▸ **Work required**:
Your task is to retype all of the records below with complete accuracy.

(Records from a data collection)
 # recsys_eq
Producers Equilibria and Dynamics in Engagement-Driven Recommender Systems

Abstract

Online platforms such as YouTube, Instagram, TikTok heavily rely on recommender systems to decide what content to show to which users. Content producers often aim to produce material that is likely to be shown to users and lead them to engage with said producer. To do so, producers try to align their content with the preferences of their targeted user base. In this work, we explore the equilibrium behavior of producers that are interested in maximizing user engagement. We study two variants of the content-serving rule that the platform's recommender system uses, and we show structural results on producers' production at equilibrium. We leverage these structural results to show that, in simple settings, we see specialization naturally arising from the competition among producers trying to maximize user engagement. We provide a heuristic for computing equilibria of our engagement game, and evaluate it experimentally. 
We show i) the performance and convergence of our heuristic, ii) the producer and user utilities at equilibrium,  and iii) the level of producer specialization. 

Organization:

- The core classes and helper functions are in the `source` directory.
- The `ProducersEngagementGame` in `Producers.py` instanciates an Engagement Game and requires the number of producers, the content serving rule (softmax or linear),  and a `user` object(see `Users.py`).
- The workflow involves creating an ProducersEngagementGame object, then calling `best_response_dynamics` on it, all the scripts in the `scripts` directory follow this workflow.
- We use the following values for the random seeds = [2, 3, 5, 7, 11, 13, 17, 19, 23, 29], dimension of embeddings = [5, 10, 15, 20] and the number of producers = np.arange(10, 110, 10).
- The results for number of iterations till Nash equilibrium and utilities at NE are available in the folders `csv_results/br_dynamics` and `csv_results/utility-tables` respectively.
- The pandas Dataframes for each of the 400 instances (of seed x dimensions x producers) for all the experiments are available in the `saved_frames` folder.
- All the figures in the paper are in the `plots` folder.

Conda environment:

▸ **Exercise result**:
 # recsys_eq
Producers Equilibria and Dynamics in Engagement-Driven Recommender Systems

Abstract

Online platforms such as YouTube, Instagram, TikTok heavily rely on recommender systems to decide what content to show to which users. Content producers often aim to produce material that is likely to be shown to users and lead them to engage with said producer. To do so, producers try to align their content with the preferences of their targeted user base. In this work, we explore the equilibrium behavior of producers that are interested in maximizing user engagement. We study two variants of the content-serving rule that the platform's recommender system uses, and we show structural results on producers' production at equilibrium. We leverage these structural results to show that, in simple settings, we see specialization naturally arising from the competition among producers trying to maximize user engagement. We provide a heuristic for computing equilibria of our engagement game, and evaluate it experimentally. 
We show i) the performance and convergence of our heuristic, ii) the producer and user utilities at equilibrium,  and iii) the level of producer specialization. 

Organization:

- The core classes and helper functions are in the `source` directory.
- The `ProducersEngagementGame` in `Producers.py` instanciates an Engagement Game and requires the number of producers, the content serving rule (softmax or linear),  and a `user` object(see `Users.py`).
- The workflow involves creating an ProducersEngagementGame object, then calling `best_response_dynamics` on it, all the scripts in the `scripts` directory follow this workflow.
- We use the following values for the random seeds = [2, 3, 5, 7, 11, 13, 17, 19, 23, 29], dimension of embeddings = [5, 10, 15, 20] and the number of producers = np.arange(10, 110, 10).
- The results for number of iterations till Nash equilibrium and utilities at NE are available in the folders `csv_results/br_dynamics` and `csv_results/utility-tables` respectively.
- The pandas Dataframes for each of the 400 instances (of seed x dimensions x producers) for all the experiments are available in the `saved_frames` folder.
- All the figures in the paper are in the `plots` folder.

Conda environment:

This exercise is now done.